Patients and methods: A retrospective analysis of 106 patients with MDR-TB (February 1990 through December 2000) receiving directly observed therapy with fluoroquinolone and accompanying drugs, which mainly included aminoglycosides, cycloserine, ethionamide/prothionamide, and pyrazinamide, was performed. Clinical data from 99 suitable patients were subjected to univariate analysis, stratification, and multiple logistic regression to compare the roles of levofloxacin and ofloxacin in multidrug regimens.

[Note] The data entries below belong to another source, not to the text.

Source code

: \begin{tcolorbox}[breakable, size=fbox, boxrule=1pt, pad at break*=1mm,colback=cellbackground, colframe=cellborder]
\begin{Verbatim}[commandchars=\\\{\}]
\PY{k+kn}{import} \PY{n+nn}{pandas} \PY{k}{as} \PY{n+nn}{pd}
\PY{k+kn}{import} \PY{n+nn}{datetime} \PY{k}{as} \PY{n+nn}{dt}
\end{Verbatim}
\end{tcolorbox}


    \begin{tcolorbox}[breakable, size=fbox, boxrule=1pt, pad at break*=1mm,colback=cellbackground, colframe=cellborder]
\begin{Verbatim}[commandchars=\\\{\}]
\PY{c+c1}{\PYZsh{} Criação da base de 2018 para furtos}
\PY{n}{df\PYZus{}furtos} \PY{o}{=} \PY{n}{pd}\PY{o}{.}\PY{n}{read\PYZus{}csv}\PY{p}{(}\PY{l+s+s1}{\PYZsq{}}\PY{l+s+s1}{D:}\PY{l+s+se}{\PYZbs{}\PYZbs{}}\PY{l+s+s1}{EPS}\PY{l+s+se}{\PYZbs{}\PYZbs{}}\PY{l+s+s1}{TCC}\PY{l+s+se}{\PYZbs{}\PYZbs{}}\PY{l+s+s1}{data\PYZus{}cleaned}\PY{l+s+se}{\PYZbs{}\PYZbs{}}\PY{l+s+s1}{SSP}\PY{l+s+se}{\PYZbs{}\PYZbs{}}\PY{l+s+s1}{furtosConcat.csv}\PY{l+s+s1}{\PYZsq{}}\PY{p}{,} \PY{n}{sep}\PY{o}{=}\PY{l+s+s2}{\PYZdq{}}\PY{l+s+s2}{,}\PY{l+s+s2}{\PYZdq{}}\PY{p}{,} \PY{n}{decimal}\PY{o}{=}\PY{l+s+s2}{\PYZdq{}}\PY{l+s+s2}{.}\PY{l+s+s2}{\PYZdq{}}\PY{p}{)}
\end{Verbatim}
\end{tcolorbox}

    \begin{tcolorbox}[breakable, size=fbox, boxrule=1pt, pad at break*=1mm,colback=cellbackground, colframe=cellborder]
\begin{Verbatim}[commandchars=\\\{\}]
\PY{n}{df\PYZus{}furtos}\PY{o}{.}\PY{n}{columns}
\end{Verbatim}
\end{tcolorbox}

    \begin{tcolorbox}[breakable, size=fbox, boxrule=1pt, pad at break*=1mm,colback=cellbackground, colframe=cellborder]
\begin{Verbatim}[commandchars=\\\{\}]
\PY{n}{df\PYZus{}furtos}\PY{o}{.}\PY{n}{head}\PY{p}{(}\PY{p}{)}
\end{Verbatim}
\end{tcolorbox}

Results: Forty patients received 612.5 ± 79.0 mg qd levofloxacin (mean ± SD), and 59 patients received 628.8 ± 101.8 mg qd ofloxacin together with similar active second-line drugs for similar durations. The times to sputum smear (both 1.8 months) and culture conversion (both 2.1 months) were equivalent. Adverse reactions occurred at similar rates (10.0% vs 11.9%). The combined treatment success rate was 83.8%, being higher among ofloxacin-susceptible than ofloxacin-resistant cases (90.5% vs 64.0%, p < 0.01). The success rates for the levofloxacin group were 90.0% (overall), 96.2% (ofloxacin-susceptible cases), and 78.6% (ofloxacin-resistant cases) in comparison with 79.7%, 87.5%, and 45.5%, respectively, for the ofloxacin group (Mantel-Haenszel common odds ratio estimate, 4.0; p < 0.05). Bacillary susceptibility to ofloxacin, good adherence, radiographic extent of one lung or less, and use of levofloxacin were independent predictors of favorable outcome (odds ratios, 7.6 to 21.3). One patient each from both groups relapsed.

Conclusion: Levofloxacin was found to be more efficacious than ofloxacin when incorporated into multidrug regimens used for treatment of MDR-TB.